Opinion
CIVIL ACTION NO. 1:13CV257
06-26-2014
(Judge Keeley)
ORDER ADOPTING AMENDED REPORT AND RECOMMENDATION [DKT. NO. 18]
Pending before the Court is the Magistrate Judge's Amended Report and Recommendation ("R&R") concerning the pro se petitioner, James C. Platts's ("Platts"), petition filed pursuant to 28 U.S.C. § 2241. For the reasons that follow, the Court ADOPTS the Magistrate Judge's R&R in its entirety.
I. Procedural History
On December 3, 2013, Platts filed a petition pursuant to 28 U.S.C. § 2241 alleging that he is "actually innocent" of the crimes for which he was convicted. (Dkt. No. 1). Thereafter, he filed a motion to include an addendum to his petition. (Dkt. No. 6). The Court referred this matter to United States Magistrate Judge James E. Seibert for initial screening and an R&R in accordance with LR PL P 2.
Magistrate Judge Seibert issued an R&R on May 5, 2014, in which he recommended that Platts's § 2241 petition be denied and dismissed with prejudice, and that his motion to include an addendum be denied. (Dkt. No. 18). Pursuant to In re Jones, 226 F.3d 328 (4th Cir. 2000), Magistrate Judge Seibert determined that Platts is not entitled to file the instant § 2241 petition because he has not established that § 2255 is an inadequate or ineffective remedy for his claims. Id.

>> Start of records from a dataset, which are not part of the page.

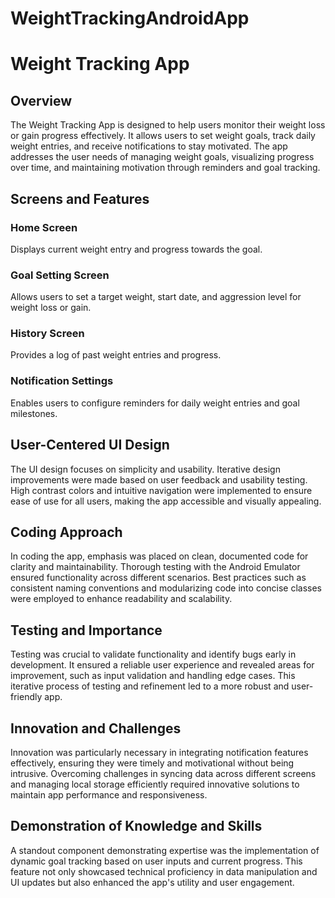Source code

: # WeightTrackingAndroidApp

# Weight Tracking App

## Overview

The Weight Tracking App is designed to help users monitor their weight loss or gain progress effectively. It allows users to set weight goals, track daily weight entries, and receive notifications to stay motivated. The app addresses the user needs of managing weight goals, visualizing progress over time, and maintaining motivation through reminders and goal tracking.

## Screens and Features

### Home Screen
Displays current weight entry and progress towards the goal.

### Goal Setting Screen
Allows users to set a target weight, start date, and aggression level for weight loss or gain.

### History Screen
Provides a log of past weight entries and progress.

### Notification Settings
Enables users to configure reminders for daily weight entries and goal milestones.

## User-Centered UI Design

The UI design focuses on simplicity and usability. Iterative design improvements were made based on user feedback and usability testing. High contrast colors and intuitive navigation were implemented to ensure ease of use for all users, making the app accessible and visually appealing.

## Coding Approach

In coding the app, emphasis was placed on clean, documented code for clarity and maintainability. Thorough testing with the Android Emulator ensured functionality across different scenarios. Best practices such as consistent naming conventions and modularizing code into concise classes were employed to enhance readability and scalability.

## Testing and Importance

Testing was crucial to validate functionality and identify bugs early in development. It ensured a reliable user experience and revealed areas for improvement, such as input validation and handling edge cases. This iterative process of testing and refinement led to a more robust and user-friendly app.

## Innovation and Challenges

Innovation was particularly necessary in integrating notification features effectively, ensuring they were timely and motivational without being intrusive. Overcoming challenges in syncing data across different screens and managing local storage efficiently required innovative solutions to maintain app performance and responsiveness.

## Demonstration of Knowledge and Skills

A standout component demonstrating expertise was the implementation of dynamic goal tracking based on user inputs and current progress. This feature not only showcased technical proficiency in data manipulation and UI updates but also enhanced the app's utility and user engagement.
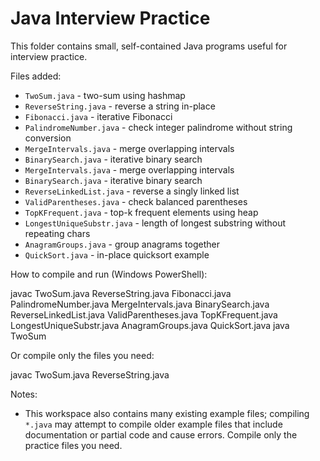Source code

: # Java Interview Practice

This folder contains small, self-contained Java programs useful for interview practice.

Files added:

- `TwoSum.java` - two-sum using hashmap
- `ReverseString.java` - reverse a string in-place
- `Fibonacci.java` - iterative Fibonacci
- `PalindromeNumber.java` - check integer palindrome without string conversion
- `MergeIntervals.java` - merge overlapping intervals
- `BinarySearch.java` - iterative binary search
- `MergeIntervals.java` - merge overlapping intervals
 - `BinarySearch.java` - iterative binary search
 - `ReverseLinkedList.java` - reverse a singly linked list
 - `ValidParentheses.java` - check balanced parentheses
 - `TopKFrequent.java` - top-k frequent elements using heap
 - `LongestUniqueSubstr.java` - length of longest substring without repeating chars
 - `AnagramGroups.java` - group anagrams together
 - `QuickSort.java` - in-place quicksort example

How to compile and run (Windows PowerShell):

javac TwoSum.java ReverseString.java Fibonacci.java PalindromeNumber.java MergeIntervals.java BinarySearch.java ReverseLinkedList.java ValidParentheses.java TopKFrequent.java LongestUniqueSubstr.java AnagramGroups.java QuickSort.java
java TwoSum

Or compile only the files you need:

javac TwoSum.java ReverseString.java

Notes:
- This workspace also contains many existing example files; compiling `*.java` may attempt to compile older example files that include documentation or partial code and cause errors. Compile only the practice files you need.
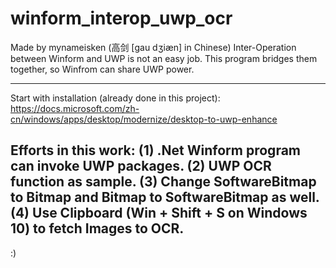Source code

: # winform_interop_uwp_ocr

Made by mynameisken (高剑 [gau dʒiæn] in Chinese)
Inter-Operation between Winform and UWP is not an easy job.
This program bridges them together, so Winfrom can share UWP power.

----------------------------------------------------------------------------------------
Start with installation (already done in this project):
https://docs.microsoft.com/zh-cn/windows/apps/desktop/modernize/desktop-to-uwp-enhance

Efforts in this work:
(1) .Net Winform program can invoke UWP packages.
(2) UWP OCR function as sample.
(3) Change SoftwareBitmap to Bitmap and Bitmap to SoftwareBitmap as well.
(4) Use Clipboard (Win + Shift + S on Windows 10) to fetch Images to OCR.
----------------------------------------------------------------------------------------

:)
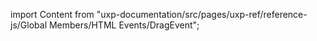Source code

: 
import Content from "uxp-documentation/src/pages/uxp-ref/reference-js/Global Members/HTML Events/DragEvent";

<Content query="product=xd"/>
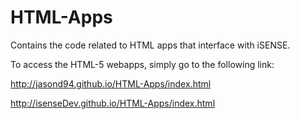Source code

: HTML-Apps
=========

Contains the code related to HTML apps that interface with iSENSE.

To access the HTML-5 webapps, simply go to the following link:

http://jasond94.github.io/HTML-Apps/index.html

http://isenseDev.github.io/HTML-Apps/index.html
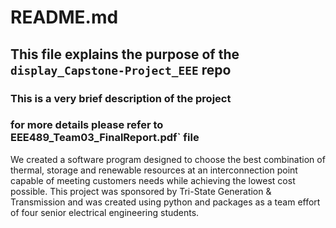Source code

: # README.md
## This file explains the purpose of the `display_Capstone-Project_EEE` repo
### This is a  very brief description of the project 
### for more details please refer to EEE489_Team03_FinalReport.pdf` file

We created a software program designed to choose the best combination of 
thermal, storage and renewable resources at an interconnection point 
capable of meeting customers needs while achieving the lowest cost possible. 
This project was sponsored by Tri-State Generation & Transmission 
and was created using python and packages as a team effort of four senior electrical engineering students.

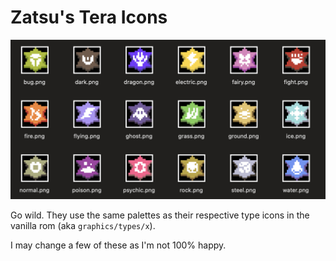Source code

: # Zatsu's Tera Icons

![preview](preview.png)

Go wild. They use the same palettes as their respective type icons in the vanilla rom (aka `graphics/types/x`).

I may change a few of these as I'm not 100% happy.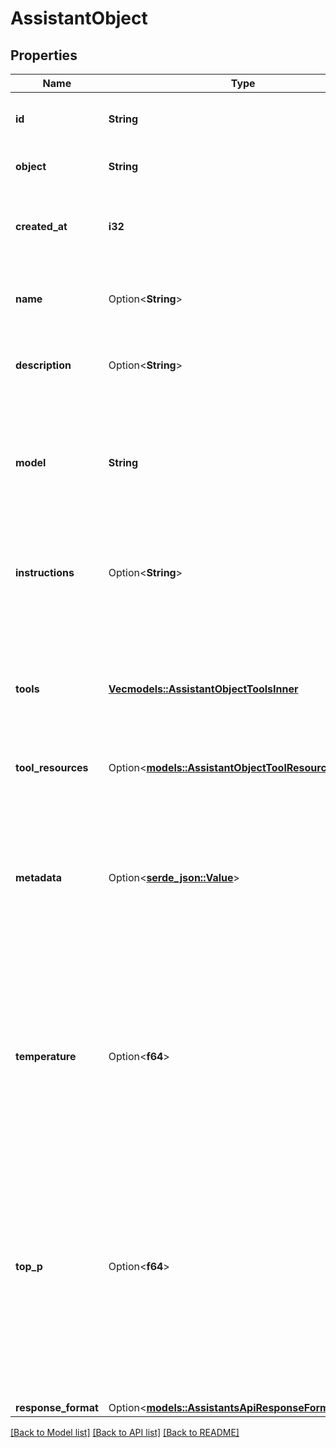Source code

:# AssistantObject

## Properties

Name | Type | Description | Notes
------------ | ------------- | ------------- | -------------
**id** | **String** | The identifier, which can be referenced in API endpoints. | 
**object** | **String** | The object type, which is always `assistant`. | 
**created_at** | **i32** | The Unix timestamp (in seconds) for when the assistant was created. | 
**name** | Option<**String**> | The name of the assistant. The maximum length is 256 characters.  | 
**description** | Option<**String**> | The description of the assistant. The maximum length is 512 characters.  | 
**model** | **String** | ID of the model to use. You can use the [List models](/docs/api-reference/models/list) API to see all of your available models, or see our [Model overview](/docs/models/overview) for descriptions of them.  | 
**instructions** | Option<**String**> | The system instructions that the assistant uses. The maximum length is 256,000 characters.  | 
**tools** | [**Vec<models::AssistantObjectToolsInner>**](AssistantObject_tools_inner.md) | A list of tool enabled on the assistant. There can be a maximum of 128 tools per assistant. Tools can be of types `code_interpreter`, `file_search`, or `function`.  | [default to []]
**tool_resources** | Option<[**models::AssistantObjectToolResources**](AssistantObject_tool_resources.md)> |  | [optional]
**metadata** | Option<[**serde_json::Value**](.md)> | Set of 16 key-value pairs that can be attached to an object. This can be useful for storing additional information about the object in a structured format. Keys can be a maximum of 64 characters long and values can be a maxium of 512 characters long.  | 
**temperature** | Option<**f64**> | What sampling temperature to use, between 0 and 2. Higher values like 0.8 will make the output more random, while lower values like 0.2 will make it more focused and deterministic.  | [optional][default to 1]
**top_p** | Option<**f64**> | An alternative to sampling with temperature, called nucleus sampling, where the model considers the results of the tokens with top_p probability mass. So 0.1 means only the tokens comprising the top 10% probability mass are considered.  We generally recommend altering this or temperature but not both.  | [optional][default to 1]
**response_format** | Option<[**models::AssistantsApiResponseFormatOption**](AssistantsApiResponseFormatOption.md)> |  | [optional]

[[Back to Model list]](../README.md#documentation-for-models) [[Back to API list]](../README.md#documentation-for-api-endpoints) [[Back to README]](../README.md)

Platts filed timely objections to Magistrate Judge Seibert's R&R on May 12, 2014. (Dkt. No. 20). He subsequently filed a motion for reconsideration on May 16, 2014. (Dkt. No. 21). Platts contends that the magistrate judge erroneously applied the three-prong test of Jones to his case and, consequently, incorrectly determined that § 2241 was an improper jurisdictional vehicle for his claims. After conducting a de novo review, the Court concludes that Platts's objections are without merit.
The Court construes this motion as additional objections to the magistrate judge's report and recommendation.
II. Factual Background
Following a jury trial in the United States District Court for the Western District of Pennsylvania, on March 20, 2008, Platts was convicted on five counts of tax evasion and nonpayment. He was sentenced to thirty months imprisonment on each count, to be served concurrently. After unsuccessfully appealing his conviction, Platts filed a 28 U.S.C. § 2255 motion to vacate his sentence. In that motion, Platts alleged that his counsel was ineffective in several respects. The trial court denied that motion on January 8, 2010. Later, on August 10, 2010, the United States Court of Appeals for the Third Circuit denied Platts' application for a certificate of appealability. Since then, Platts has filed dozens of motions challenging his conviction and sentence, including an additional § 2255 petition, two Rule 60 motions for relief from judgment, and a Rule 29 motion for judgment of acquittal.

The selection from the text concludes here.